After 25 years of playing jazz in a variety of settings (including work with Thad Jones and Mel Lewis, Stan Getz and Steve Kuhn as well as his longstanding duet partnership with vocalist Sheila Jordan), bassist Harvie Swartz took a hard left turn in his career path and began immersing himself in Latin music. For the past two years it’s been his main focus with his band Eye Contact. Their debut recording, Havana Mañana (Bembe Records), is the result of an ongoing musical journey that began five years ago.
“I wanted to learn a little bit more about Latin music,” he explains, “because throughout my career I had kind of avoided it. And once I got into it, it just took over my life.”
Swartz took his first step by subbing in a salsa band led by Bobby Sanabria. “I got a little taste on that gig and wanted more. But I decided that the only way I was going to learn how to play this music wasn’t from a book or from just listening to records but from going out and sitting in, learning it, studying it, playing club dates and putting it all together, the same way I learned how to play jazz.”

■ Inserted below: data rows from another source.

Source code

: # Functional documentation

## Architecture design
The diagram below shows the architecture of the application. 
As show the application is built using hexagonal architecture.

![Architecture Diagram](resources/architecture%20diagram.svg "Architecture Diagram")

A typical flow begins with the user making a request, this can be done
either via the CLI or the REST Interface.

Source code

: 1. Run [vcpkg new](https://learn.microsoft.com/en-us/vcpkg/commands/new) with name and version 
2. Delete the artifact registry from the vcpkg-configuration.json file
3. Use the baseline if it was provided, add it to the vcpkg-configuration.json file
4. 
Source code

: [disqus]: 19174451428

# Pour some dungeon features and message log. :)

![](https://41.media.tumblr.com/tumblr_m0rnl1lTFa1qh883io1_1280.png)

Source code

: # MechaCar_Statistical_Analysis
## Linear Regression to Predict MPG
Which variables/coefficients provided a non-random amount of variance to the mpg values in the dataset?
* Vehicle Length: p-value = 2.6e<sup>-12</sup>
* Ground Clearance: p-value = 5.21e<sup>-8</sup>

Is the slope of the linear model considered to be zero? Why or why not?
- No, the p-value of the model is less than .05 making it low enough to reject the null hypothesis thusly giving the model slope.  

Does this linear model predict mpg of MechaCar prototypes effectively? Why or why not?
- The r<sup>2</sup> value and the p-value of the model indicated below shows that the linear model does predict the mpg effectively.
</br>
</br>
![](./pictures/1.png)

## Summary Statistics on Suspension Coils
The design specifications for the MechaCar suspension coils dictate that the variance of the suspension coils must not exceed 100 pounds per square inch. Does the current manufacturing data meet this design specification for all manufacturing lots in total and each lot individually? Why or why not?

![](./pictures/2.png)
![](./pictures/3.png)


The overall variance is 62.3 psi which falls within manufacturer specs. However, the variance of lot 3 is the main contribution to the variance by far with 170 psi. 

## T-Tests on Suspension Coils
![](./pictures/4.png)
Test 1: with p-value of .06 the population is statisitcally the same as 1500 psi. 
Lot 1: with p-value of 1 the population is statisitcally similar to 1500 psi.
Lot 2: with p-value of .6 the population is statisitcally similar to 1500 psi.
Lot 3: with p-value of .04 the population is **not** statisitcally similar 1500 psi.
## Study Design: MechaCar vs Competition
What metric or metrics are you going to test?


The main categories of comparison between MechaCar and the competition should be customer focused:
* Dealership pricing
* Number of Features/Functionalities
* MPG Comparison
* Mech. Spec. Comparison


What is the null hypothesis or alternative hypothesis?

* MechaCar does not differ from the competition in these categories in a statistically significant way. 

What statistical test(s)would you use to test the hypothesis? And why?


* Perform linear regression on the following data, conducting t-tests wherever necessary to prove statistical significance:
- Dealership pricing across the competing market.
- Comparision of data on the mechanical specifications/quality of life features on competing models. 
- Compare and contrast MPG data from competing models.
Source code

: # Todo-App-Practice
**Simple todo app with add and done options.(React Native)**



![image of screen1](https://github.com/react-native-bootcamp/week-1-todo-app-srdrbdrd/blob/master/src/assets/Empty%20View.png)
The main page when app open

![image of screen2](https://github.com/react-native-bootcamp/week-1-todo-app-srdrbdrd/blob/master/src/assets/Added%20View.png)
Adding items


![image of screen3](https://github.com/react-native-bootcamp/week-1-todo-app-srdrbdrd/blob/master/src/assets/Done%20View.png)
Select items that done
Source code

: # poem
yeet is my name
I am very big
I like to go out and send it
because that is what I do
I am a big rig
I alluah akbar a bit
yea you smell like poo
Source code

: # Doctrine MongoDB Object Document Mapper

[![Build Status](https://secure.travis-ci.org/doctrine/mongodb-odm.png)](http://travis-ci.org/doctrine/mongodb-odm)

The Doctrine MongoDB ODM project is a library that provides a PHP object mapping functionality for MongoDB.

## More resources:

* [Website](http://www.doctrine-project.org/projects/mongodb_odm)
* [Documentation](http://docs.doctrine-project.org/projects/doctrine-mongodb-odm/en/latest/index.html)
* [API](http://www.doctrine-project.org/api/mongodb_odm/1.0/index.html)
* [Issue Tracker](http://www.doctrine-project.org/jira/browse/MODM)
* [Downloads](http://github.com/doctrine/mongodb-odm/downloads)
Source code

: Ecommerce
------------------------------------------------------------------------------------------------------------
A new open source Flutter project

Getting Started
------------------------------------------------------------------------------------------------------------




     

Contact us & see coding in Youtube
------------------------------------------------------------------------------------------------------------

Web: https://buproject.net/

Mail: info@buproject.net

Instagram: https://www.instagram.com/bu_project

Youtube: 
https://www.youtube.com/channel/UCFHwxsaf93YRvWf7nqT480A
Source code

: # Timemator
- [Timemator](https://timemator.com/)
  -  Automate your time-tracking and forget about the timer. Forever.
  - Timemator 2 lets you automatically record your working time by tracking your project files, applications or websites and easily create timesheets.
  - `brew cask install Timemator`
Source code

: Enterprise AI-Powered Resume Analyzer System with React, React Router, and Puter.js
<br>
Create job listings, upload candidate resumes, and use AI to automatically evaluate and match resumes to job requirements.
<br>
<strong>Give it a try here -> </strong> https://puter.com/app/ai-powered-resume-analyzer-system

Some of his early schooling came at Latin jam sessions. “I’d just go and see what I could do and, of course, I’d get my butt kicked. After the first time, I was afraid to come back for three months. But I hung in there and kept practicing.”
A trip to Cuba two and a half years ago solidified his ideas about the music. “The role of the bass is different in Latin music than jazz because you’re really looking at it as a percussion instrument rather than a melodic instrument. So I’m trying to bridge the gap, where I’m playing solid bass out of that tradition while bringing more melodic and harmonic content to it.”
It’s a unique approach he calls jazz-Latin. “I’ve gone after this music with a vengeance and I’ve learned it from the bottom up,” he says. “And I’m still learning. I’m constantly working on it.”